■ **Problem description**: Please give back, word for word, only the lines starting at the one containing "0.1 & 129.138 \\" and ending at the one containing "0.08 & 129.643 \\" within the material below.
┌────────
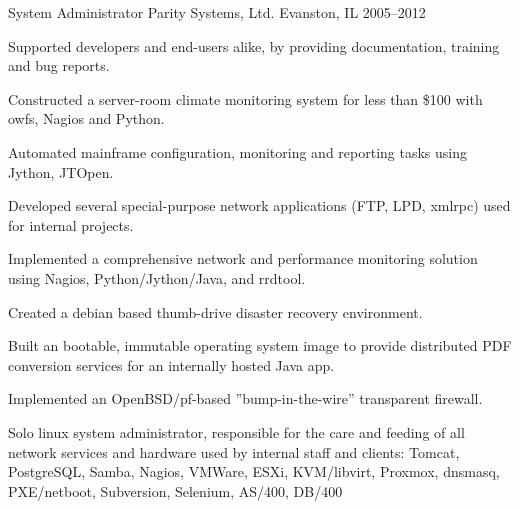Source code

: \begin{cventries}
{\vspace*{3ex} %
}
  \cventry
    {System Administrator} %
    {Parity Systems, Ltd.} %
    {Evanston, IL} %
    {2005--2012} %
    {
      \begin{cvitems} %
        \item {Supported developers and end-users alike, by providing documentation, training and bug reports.}
        \item {Constructed a server-room climate monitoring system for less than \$100 with owfs, Nagios and Python.}
        \item {Automated mainframe configuration, monitoring and reporting tasks using Jython, JTOpen.}
        \item {Developed several special-purpose network applications (FTP, LPD, xmlrpc) used for internal projects.}
        \item {Implemented a comprehensive network and performance monitoring solution using Nagios, Python/Jython/Java, and rrdtool.}
        \item {Created a debian based thumb-drive disaster recovery environment.}
        \item {Built an bootable, immutable operating system image to provide distributed PDF conversion services for an internally hosted Java app.}
        \item {Implemented an OpenBSD/pf-based ”bump-in-the-wire” transparent firewall.}
      \end{cvitems}
    }
    {
      \begin{cventrysummary}
        Solo linux system administrator, responsible for the care and feeding of all network services and hardware used by internal staff and clients:
        Tomcat, PostgreSQL, Samba, Nagios, VMWare, ESXi, KVM/libvirt, Proxmox, dnsmasq, PXE/netboot, Subversion, Selenium, AS/400, DB/400
      \end{cventrysummary}
    }


\end{cventries}
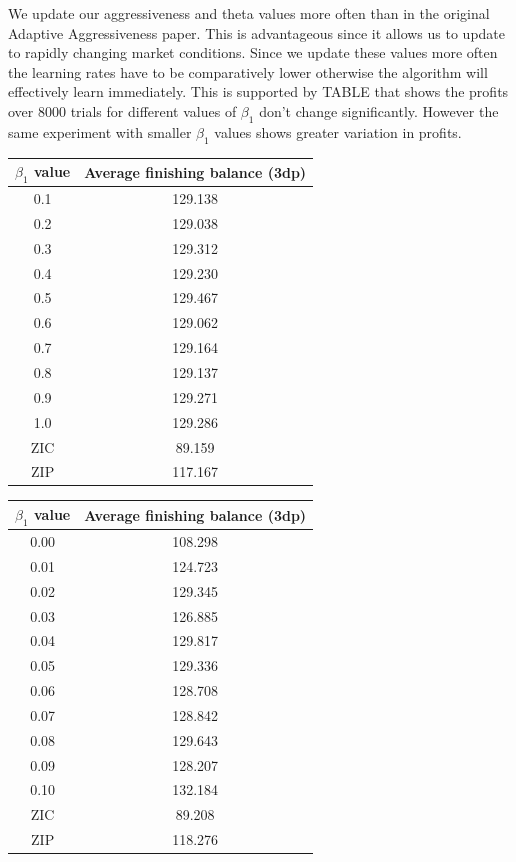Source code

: \documentclass[preprint]{acm_proc_article-sp} %
\begin{document}
We update our aggressiveness and theta values more often than in the original Adaptive Aggressiveness 
paper\cite{AA_thesis}. This is advantageous since it allows us to update to rapidly changing market 
conditions. Since we update these values more often the learning rates have to be comparatively lower 
otherwise the algorithm will effectively learn immediately. This is supported by TABLE that shows 
the profits over 8000 trials for different values of $\beta_1$ don't change significantly. However 
the same experiment with smaller $\beta_1$ values shows greater variation in profits.

\begin{table}[h]
  \centering
  \label{tbl:beta1_results_big}
  \begin{tabular}{ | c | c | }
    \hline
    \textbf{$\beta_1$ value} & \textbf{Average finishing balance (3dp)} \\
    \hline
    0.1 & 129.138 \\
    0.2 & 129.038 \\
    0.3 & 129.312 \\
    0.4 & 129.230 \\
    0.5 & 129.467 \\
    0.6 & 129.062 \\
    0.7 & 129.164 \\
    0.8 & 129.137 \\
    0.9 & 129.271 \\
    1.0 & 129.286 \\
    \hline \hline
    ZIC & 89.159 \\
    ZIP & 117.167 \\
    \hline
  \end{tabular}
\end{table}

\begin{table}[h]
  \centering
  \label{tbl:beta1_results_small}
  \begin{tabular}{ | c | c | }
    \hline
    \textbf{$\beta_1$ value} & \textbf{Average finishing balance (3dp)} \\
    \hline
    0.00 & 108.298 \\
    0.01 & 124.723 \\
    0.02 & 129.345 \\
    0.03 & 126.885 \\
    0.04 & 129.817 \\
    0.05 & 129.336 \\
    0.06 & 128.708 \\
    0.07 & 128.842 \\
    0.08 & 129.643 \\
    0.09 & 128.207 \\
    0.10 & 132.184 \\
    \hline \hline
    ZIC & 89.208 \\
    ZIP & 118.276 \\
    \hline
  \end{tabular}
\end{table}
\end{document}
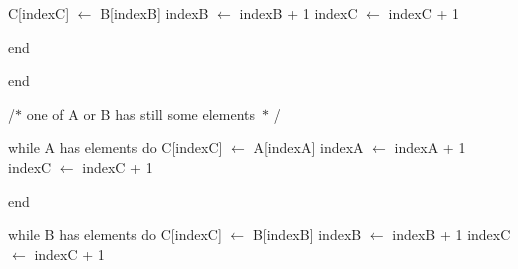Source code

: \documentclass[12pt]{article}
\begin{document}
\begin{adjustwidth}{0.77in}{4.84in}
{\fontsize{11pt}{13.2pt}\selectfont C[indexC] $ \leftarrow $  B[indexB] indexB $ \leftarrow $  indexB + 1 indexC $ \leftarrow $  indexC + 1\par}\par

\end{adjustwidth}

\begin{adjustwidth}{0.54in}{0.0in}
{\fontsize{11pt}{13.2pt}\selectfont end\par}\par

\end{adjustwidth}

\begin{adjustwidth}{0.31in}{0.0in}
{\fontsize{11pt}{13.2pt}\selectfont end\par}\par

\end{adjustwidth}

\begin{adjustwidth}{0.31in}{0.0in}
{\fontsize{11pt}{13.2pt}\selectfont /$\ast$  one of A or B has still some elements\  $\ast$ /\par}\par

\end{adjustwidth}

\begin{adjustwidth}{0.54in}{5.06in}
{\fontsize{11pt}{13.2pt}\selectfont while A has elements  do C[indexC] $ \leftarrow $  A[indexA] indexA $ \leftarrow $  indexA + 1 indexC $ \leftarrow $  indexC + 1\par}\par

\end{adjustwidth}

\begin{adjustwidth}{0.31in}{0.0in}
{\fontsize{11pt}{13.2pt}\selectfont end\par}\par

\end{adjustwidth}

\begin{adjustwidth}{0.54in}{5.08in}
{\fontsize{11pt}{13.2pt}\selectfont while B has elements  do C[indexC] $ \leftarrow $  B[indexB] indexB $ \leftarrow $  indexB + 1 indexC $ \leftarrow $  indexC + 1\par}\par

\end{adjustwidth}
\end{document}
└────────
■ **Exercise output**:
    0.1 & 129.138 \\
    0.2 & 129.038 \\
    0.3 & 129.312 \\
    0.4 & 129.230 \\
    0.5 & 129.467 \\
    0.6 & 129.062 \\
    0.7 & 129.164 \\
    0.8 & 129.137 \\
    0.9 & 129.271 \\
    1.0 & 129.286 \\
    \hline \hline
    ZIC & 89.159 \\
    ZIP & 117.167 \\
    \hline
  \end{tabular}
\end{table}

\begin{table}[h]
  \centering
  \label{tbl:beta1_results_small}
  \begin{tabular}{ | c | c | }
    \hline
    \textbf{$\beta_1$ value} & \textbf{Average finishing balance (3dp)} \\
    \hline
    0.00 & 108.298 \\
    0.01 & 124.723 \\
    0.02 & 129.345 \\
    0.03 & 126.885 \\
    0.04 & 129.817 \\
    0.05 & 129.336 \\
    0.06 & 128.708 \\
    0.07 & 128.842 \\
    0.08 & 129.643 \\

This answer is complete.